Eau, paix et sécurité - Table ronde ministérielle - “Diplomatie bleue – une haute priorité pour la Suisse“

Berne, 25.09.2012 - New York, 25 septembre 2012 - Discours du Conseiller fédéral Didier Burkhalter - Seul le texte prononcé fait foi

Chers collègues,

L’eau est tout et partout.

Près de 70% de la surface de la Terre sont recouverts d’eau. Le corps humain lui-même est composé à 65% d’eau. L’eau coule, s’écoule, remplit chaque interstice, effleure tout sur son passage. Elle est aussi omniprésente dans notre agenda politique : que ce soit le changement climatique, la santé, l’alimentation, l’environnement, les transports ou les conflits politiques, pour ainsi dire tous les défis mondiaux sont directement liés à l’eau.
C’est pourquoi je souhaite remercier le Département d’Etat, la Commission de l’UE et ONU-Eau d’avoir organisé une table ronde sur un sujet aussi important pour chacun de nous et auquel la Suisse – « le château d’eau de l’Europe » – est particulièrement attachée.
La crise mondiale de l’eau est l’un des problèmes politiques, écologiques et sociaux les plus brûlants du XXIe siècle.

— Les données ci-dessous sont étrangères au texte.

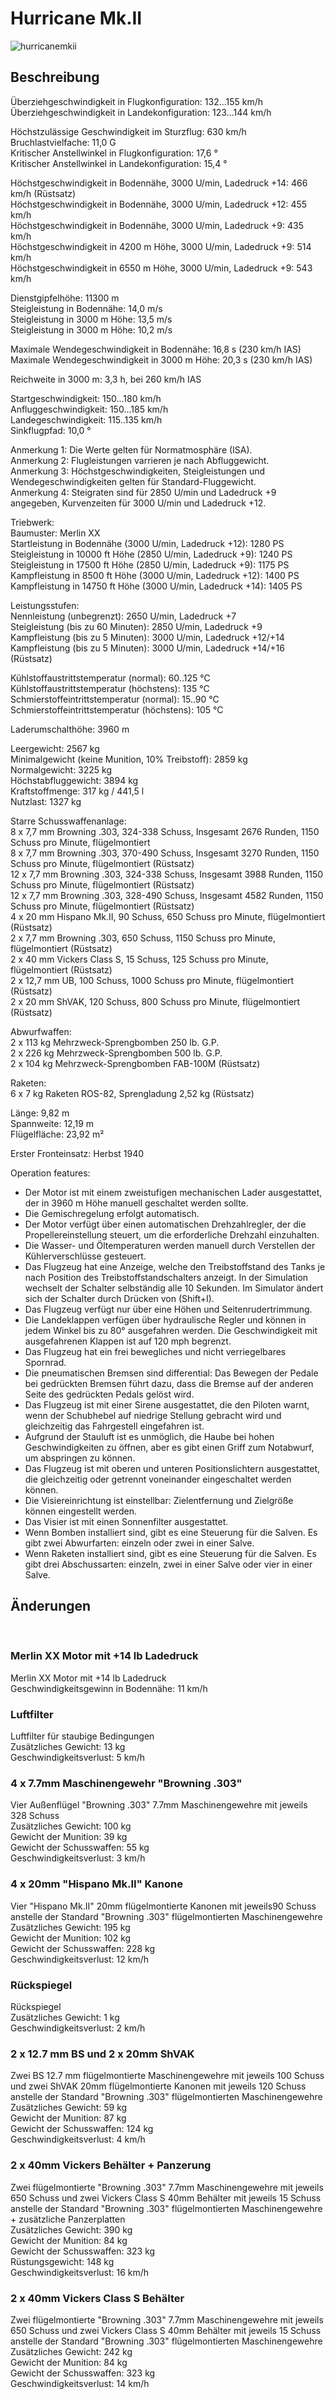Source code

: # Hurricane Mk.II  
  
![hurricanemkii](../images/hurricanemkii.png)  
  
## Beschreibung  
  
Überziehgeschwindigkeit in Flugkonfiguration: 132...155 km/h  
Überziehgeschwindigkeit in Landekonfiguration: 123...144 km/h  
  
Höchstzulässige Geschwindigkeit im Sturzflug: 630 km/h  
Bruchlastvielfache: 11,0 G  
Kritischer Anstellwinkel in Flugkonfiguration: 17,6 °  
Kritischer Anstellwinkel in Landekonfiguration: 15,4 °  
  
Höchstgeschwindigkeit in Bodennähe, 3000 U/min, Ladedruck +14: 466 km/h (Rüstsatz)  
Höchstgeschwindigkeit in Bodennähe, 3000 U/min, Ladedruck +12: 455 km/h  
Höchstgeschwindigkeit in Bodennähe, 3000 U/min, Ladedruck +9: 435 km/h  
Höchstgeschwindigkeit in 4200 m Höhe, 3000 U/min, Ladedruck +9: 514 km/h  
Höchstgeschwindigkeit in 6550 m Höhe, 3000 U/min, Ladedruck +9: 543 km/h  
  
Dienstgipfelhöhe: 11300 m  
Steigleistung in Bodennähe: 14,0 m/s  
Steigleistung in 3000 m Höhe: 13,5 m/s  
Steigleistung in 3000 m Höhe: 10,2 m/s  
  
Maximale Wendegeschwindigkeit in Bodennähe: 16,8 s (230 km/h IAS)  
Maximale Wendegeschwindigkeit in 3000 m Höhe: 20,3 s (230 km/h IAS)  
  
Reichweite in 3000 m: 3,3 h, bei 260 km/h IAS  
  
Startgeschwindigkeit: 150...180 km/h  
Anfluggeschwindigkeit: 150...185 km/h  
Landegeschwindigkeit: 115..135 km/h  
Sinkflugpfad: 10,0 °  
  
Anmerkung 1: Die Werte gelten für Normatmosphäre (ISA).  
Anmerkung 2: Flugleistungen varrieren je nach Abfluggewicht.  
Anmerkung 3: Höchstgeschwindigkeiten, Steigleistungen und Wendegeschwindigkeiten gelten für Standard-Fluggewicht.  
Anmerkung 4: Steigraten sind für 2850 U/min und Ladedruck +9 angegeben, Kurvenzeiten für 3000 U/min und Ladedruck +12.  
  
Triebwerk:  
Baumuster: Merlin XX  
Startleistung in Bodennähe (3000 U/min, Ladedruck +12): 1280 PS  
Steigleistung in 10000 ft Höhe (2850 U/min, Ladedruck +9): 1240 PS  
Steigleistung in 17500 ft Höhe (2850 U/min, Ladedruck +9): 1175 PS  
Kampfleistung in 8500 ft Höhe (3000 U/min, Ladedruck +12): 1400 PS  
Kampfleistung in 14750 ft Höhe (3000 U/min, Ladedruck +14): 1405 PS  
  
Leistungsstufen:  
Nennleistung (unbegrenzt): 2650 U/min, Ladedruck +7  
Steigleistung (bis zu 60 Minuten): 2850 U/min, Ladedruck +9  
Kampfleistung (bis zu 5 Minuten): 3000 U/min, Ladedruck +12/+14  
Kampfleistung (bis zu 5 Minuten): 3000 U/min, Ladedruck +14/+16 (Rüstsatz)  
  
Kühlstoffaustrittstemperatur (normal): 60..125 °C  
Kühlstoffaustrittstemperatur (höchstens): 135 °C  
Schmierstoffeintrittstemperatur (normal): 15..90 °C  
Schmierstoffeintrittstemperatur (höchstens): 105 °C  
  
Laderumschalthöhe: 3960 m  
  
Leergewicht: 2567 kg  
Minimalgewicht (keine Munition, 10% Treibstoff): 2859 kg  
Normalgewicht: 3225 kg  
Höchstabfluggewicht: 3894 kg  
Kraftstoffmenge: 317 kg / 441,5 l  
Nutzlast: 1327 kg  
  
Starre Schusswaffenanlage:  
8 x 7,7 mm Browning .303, 324-338 Schuss, Insgesamt 2676 Runden, 1150 Schuss pro Minute, flügelmontiert  
8 x 7,7 mm Browning .303, 370-490 Schuss, Insgesamt 3270 Runden, 1150 Schuss pro Minute, flügelmontiert (Rüstsatz)  
12 x 7,7 mm Browning .303, 324-338 Schuss, Insgesamt 3988 Runden, 1150 Schuss pro Minute, flügelmontiert (Rüstsatz)  
12 x 7,7 mm Browning .303, 328-490 Schuss, Insgesamt 4582 Runden, 1150 Schuss pro Minute, flügelmontiert (Rüstsatz)  
4 x 20 mm Hispano Mk.II, 90 Schuss, 650 Schuss pro Minute, flügelmontiert (Rüstsatz)  
2 x 7,7 mm Browning .303, 650 Schuss, 1150 Schuss pro Minute, flügelmontiert (Rüstsatz)  
2 x 40 mm Vickers Class S, 15 Schuss, 125 Schuss pro Minute, flügelmontiert (Rüstsatz)  
2 x 12,7 mm UB, 100 Schuss, 1000 Schuss pro Minute, flügelmontiert (Rüstsatz)  
2 x 20 mm ShVAK, 120 Schuss, 800 Schuss pro Minute, flügelmontiert (Rüstsatz)  
  
Abwurfwaffen:  
2 x 113 kg Mehrzweck-Sprengbomben 250 lb. G.P.  
2 x 226 kg Mehrzweck-Sprengbomben 500 lb. G.P.  
2 x 104 kg Mehrzweck-Sprengbomben FAB-100M (Rüstsatz)  
  
Raketen:  
6 x 7 kg Raketen ROS-82, Sprengladung 2,52 kg (Rüstsatz)  
  
Länge: 9,82 m  
Spannweite: 12,19 m  
Flügelfläche: 23,92 m²  
  
Erster Fronteinsatz: Herbst 1940  
  
Operation features:  
- Der Motor ist mit einem zweistufigen mechanischen Lader ausgestattet, der in 3960 m Höhe manuell geschaltet werden sollte.  
- Die Gemischregelung erfolgt automatisch.  
- Der Motor verfügt über einen automatischen Drehzahlregler, der die Propellereinstellung steuert, um die erforderliche Drehzahl einzuhalten.  
- Die Wasser- und Öltemperaturen werden manuell durch Verstellen der Kühlerverschlüsse gesteuert.  
- Das Flugzeug hat eine Anzeige, welche den Treibstoffstand des Tanks je nach Position des Treibstoffstandschalters anzeigt. In der Simulation wechselt der Schalter selbständig alle 10 Sekunden. Im Simulator ändert sich der Schalter durch Drücken von (Shift+I).  
- Das Flugzeug verfügt nur über eine Höhen und Seitenrudertrimmung.  
- Die Landeklappen verfügen über hydraulische Regler und können in jedem Winkel bis zu 80° ausgefahren werden. Die Geschwindigkeit mit ausgefahrenen Klappen ist auf 120 mph begrenzt.  
- Das Flugzeug hat ein frei bewegliches und nicht verriegelbares Spornrad.  
- Die pneumatischen Bremsen sind differential: Das Bewegen der Pedale bei gedrückten Bremsen führt dazu, dass die Bremse auf der anderen Seite des gedrückten Pedals gelöst wird.  
- Das Flugzeug ist mit einer Sirene ausgestattet, die den Piloten warnt, wenn der Schubhebel auf niedrige Stellung gebracht wird und gleichzeitig das Fahrgestell eingefahren ist.  
- Aufgrund der Stauluft ist es unmöglich, die Haube bei hohen Geschwindigkeiten zu öffnen, aber es gibt einen Griff zum Notabwurf, um abspringen zu können.  
- Das Flugzeug ist mit oberen und unteren Positionslichtern ausgestattet, die gleichzeitig oder getrennt voneinander eingeschaltet werden können.  
- Die Visiereinrichtung ist einstellbar: Zielentfernung und Zielgröße können eingestellt werden.  
- Das Visier ist mit einen Sonnenfilter ausgestattet.  
- Wenn Bomben installiert sind, gibt es eine Steuerung für die Salven. Es gibt zwei Abwurfarten: einzeln oder zwei in einer Salve.   
- Wenn Raketen installiert sind, gibt es eine Steuerung für die Salven. Es gibt drei Abschussarten: einzeln, zwei in einer Salve oder vier in einer Salve.  
  
## Änderungen  
  ﻿
  
### Merlin XX Motor mit +14 lb Ladedruck  
  
Merlin XX Motor mit +14 lb Ladedruck  
Geschwindigkeitsgewinn in Bodennähe: 11 km/h  ﻿
  
### Luftfilter  
  
Luftfilter für staubige Bedingungen  
Zusätzliches Gewicht: 13 kg  
Geschwindigkeitsverlust: 5 km/h  ﻿
  
### 4 x 7.7mm Maschinengewehr "Browning .303"  
  
Vier Außenflügel "Browning .303" 7.7mm Maschinengewehre mit jeweils 328 Schuss  
Zusätzliches Gewicht: 100 kg  
Gewicht der Munition: 39 kg  
Gewicht der Schusswaffen: 55 kg  
Geschwindigkeitsverlust: 3 km/h  ﻿
  
### 4 x 20mm "Hispano Mk.II" Kanone  
  
Vier "Hispano Mk.II" 20mm flügelmontierte Kanonen mit jeweils90 Schuss anstelle der Standard "Browning .303" flügelmontierten Maschinengewehre  
Zusätzliches Gewicht: 195 kg  
Gewicht der Munition: 102 kg  
Gewicht der Schusswaffen: 228 kg  
Geschwindigkeitsverlust: 12 km/h  ﻿
  
### Rückspiegel  
  
Rückspiegel  
Zusätzliches Gewicht: 1 kg  
Geschwindigkeitsverlust: 2 km/h  ﻿
  
### 2 x 12.7 mm BS und 2 x 20mm ShVAK  
  
Zwei BS 12.7 mm flügelmontierte Maschinengewehre mit jeweils 100 Schuss und zwei ShVAK 20mm flügelmontierte Kanonen mit jeweils 120 Schuss anstelle der Standard "Browning .303" flügelmontierten Maschinengewehre  
Zusätzliches Gewicht: 59 kg  
Gewicht der Munition: 87 kg  
Gewicht der Schusswaffen: 124 kg  
Geschwindigkeitsverlust: 4 km/h  ﻿
  
### 2 x 40mm Vickers Behälter + Panzerung  
  
Zwei flügelmontierte "Browning .303" 7.7mm Maschinengewehre mit jeweils 650 Schuss und zwei Vickers Class S 40mm Behälter mit jeweils 15 Schuss anstelle der Standard "Browning .303" flügelmontierten Maschinengewehre + zusätzliche Panzerplatten  
Zusätzliches Gewicht: 390 kg  
Gewicht der Munition: 84 kg  
Gewicht der Schusswaffen: 323 kg  
Rüstungsgewicht: 148 kg  
Geschwindigkeitsverlust: 16 km/h  ﻿
  
### 2 x 40mm Vickers Class S Behälter  
  
Zwei flügelmontierte "Browning .303" 7.7mm Maschinengewehre mit jeweils 650 Schuss und zwei Vickers Class S 40mm Behälter mit jeweils 15 Schuss anstelle der Standard "Browning .303" flügelmontierten Maschinengewehre  
Zusätzliches Gewicht: 242 kg  
Gewicht der Munition: 84 kg  
Gewicht der Schusswaffen: 323 kg  
Geschwindigkeitsverlust: 14 km/h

Elle est multiple, et se traduit notamment par la diminution de la quantité d’eau disponible par habitant. Ses enjeux sont aussi d’ordre qualitatif, puisque, à l’échelle de la planète, 80% des eaux usées sont directement rejetées dans l’environnement sans avoir été traitées.
L’assainissement de l’eau est un volet fondamental de la gestion de l’eau : en raison des défaillances des systèmes d’irrigation, 40% des eaux utilisées dans l’agriculture sont perdus par infiltration.
Dans maints cas, les bassins transfrontaliers mettent en présence des pays et des parties prenantes très différents, souvent profondément fragilisés par la pauvreté extrême et les conflits internes.
Dès lors, la question de l’accès à l’eau est déterminante pour les relations et les alliances politiques. Dans divers bassins fluviaux, on voit émerger des normes de comportement et des processus politiques d’un nouveau genre. Il est urgent de mieux comprendre cette tendance.
L’eau est tout et partout. Combattre la crise de l’eau, c’est donc aussi aborder la sécurité nationale, la croissance économique, la santé publique, les services environnementaux, le développement social, l’urbanisme, la science et la technologie.
Combattre la crise de l’eau, c’est mobiliser toutes les parties prenantes, c’est-à-dire les gouvernements, les organisations internationales et, surtout, le secteur privé. Le monde scientifique a aussi un rôle crucial à jouer. Sans oublier les plus défavorisés, qui doivent être dûment représentés tout au long du processus.
La Suisse a un long passé de solidarité internationale et d’efforts actifs en faveur de la paix. Reconnue comme le château d’eau de l’Europe, elle s’efforce d’être un pays « en amont » exemplaire. Nous ne lésinons pas sur les investissements pour fournir une eau de qualité à nos voisins et absorbons même parfois une partie des crues afin d’éviter des catastrophes majeures en aval.
La Suisse encourage les efforts déployés pour améliorer la sécurité de l’eau et, partant, la paix, les droits humains, la croissance économique et la protection de l’environnement et ce, à différents niveaux.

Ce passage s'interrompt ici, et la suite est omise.